** Requirement **
The result should be every line that contains the word "probability", taken from the material.

______________________________

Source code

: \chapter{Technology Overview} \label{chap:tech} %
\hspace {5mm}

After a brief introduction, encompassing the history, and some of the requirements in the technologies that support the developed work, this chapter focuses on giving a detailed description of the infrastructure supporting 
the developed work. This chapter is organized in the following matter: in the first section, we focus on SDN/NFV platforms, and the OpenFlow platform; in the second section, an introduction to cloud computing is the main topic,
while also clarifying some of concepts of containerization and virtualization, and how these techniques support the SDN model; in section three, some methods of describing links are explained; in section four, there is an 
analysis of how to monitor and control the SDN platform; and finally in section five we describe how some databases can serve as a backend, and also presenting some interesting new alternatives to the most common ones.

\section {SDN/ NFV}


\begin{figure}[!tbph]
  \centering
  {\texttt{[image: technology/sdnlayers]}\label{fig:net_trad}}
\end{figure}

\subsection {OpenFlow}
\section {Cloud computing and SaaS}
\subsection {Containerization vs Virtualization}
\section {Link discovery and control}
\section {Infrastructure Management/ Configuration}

______________________________

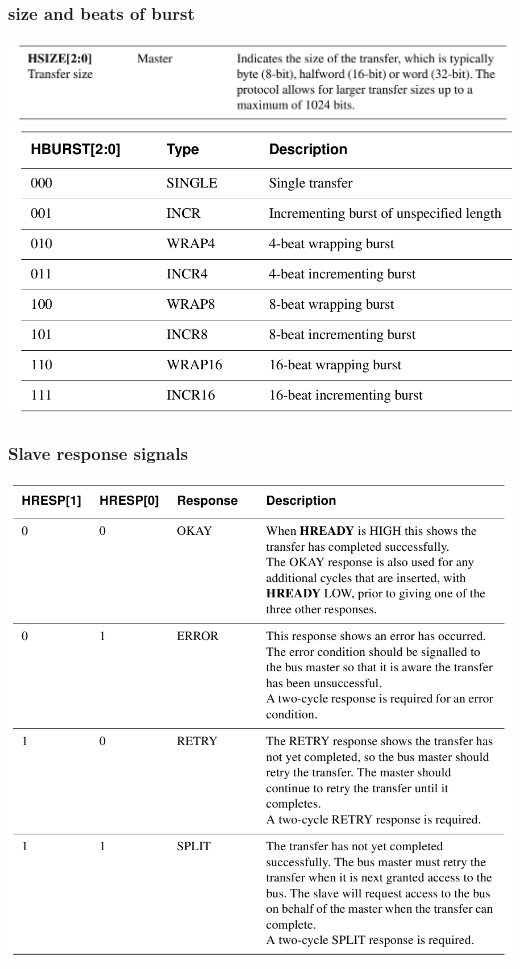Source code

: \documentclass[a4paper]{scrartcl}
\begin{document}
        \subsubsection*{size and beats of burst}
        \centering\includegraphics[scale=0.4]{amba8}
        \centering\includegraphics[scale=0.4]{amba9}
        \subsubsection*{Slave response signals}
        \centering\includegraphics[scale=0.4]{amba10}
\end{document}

______________________________

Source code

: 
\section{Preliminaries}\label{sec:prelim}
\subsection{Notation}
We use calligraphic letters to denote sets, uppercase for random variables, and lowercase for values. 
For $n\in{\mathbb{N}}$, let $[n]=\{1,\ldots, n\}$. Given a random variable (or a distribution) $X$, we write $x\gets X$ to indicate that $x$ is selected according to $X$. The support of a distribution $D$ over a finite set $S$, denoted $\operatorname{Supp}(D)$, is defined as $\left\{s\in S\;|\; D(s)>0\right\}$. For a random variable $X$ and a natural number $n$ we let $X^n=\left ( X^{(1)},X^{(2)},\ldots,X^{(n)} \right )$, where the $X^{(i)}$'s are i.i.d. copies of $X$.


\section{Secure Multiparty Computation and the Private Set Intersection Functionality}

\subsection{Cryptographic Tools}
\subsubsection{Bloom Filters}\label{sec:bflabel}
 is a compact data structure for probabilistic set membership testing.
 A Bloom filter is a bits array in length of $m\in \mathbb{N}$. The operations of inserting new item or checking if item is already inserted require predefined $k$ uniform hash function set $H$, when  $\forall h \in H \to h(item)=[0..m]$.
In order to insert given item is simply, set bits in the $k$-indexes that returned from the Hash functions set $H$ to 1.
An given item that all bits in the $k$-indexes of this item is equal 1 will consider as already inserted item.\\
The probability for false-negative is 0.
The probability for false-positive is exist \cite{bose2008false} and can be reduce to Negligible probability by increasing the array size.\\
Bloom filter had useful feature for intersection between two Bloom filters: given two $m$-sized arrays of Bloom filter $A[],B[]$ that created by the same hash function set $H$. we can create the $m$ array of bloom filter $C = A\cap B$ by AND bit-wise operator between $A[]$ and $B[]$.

______________________________

** Exercise solution **
The probability for false-negative is 0.
The probability for false-positive is exist \cite{bose2008false} and can be reduce to Negligible probability by increasing the array size.\\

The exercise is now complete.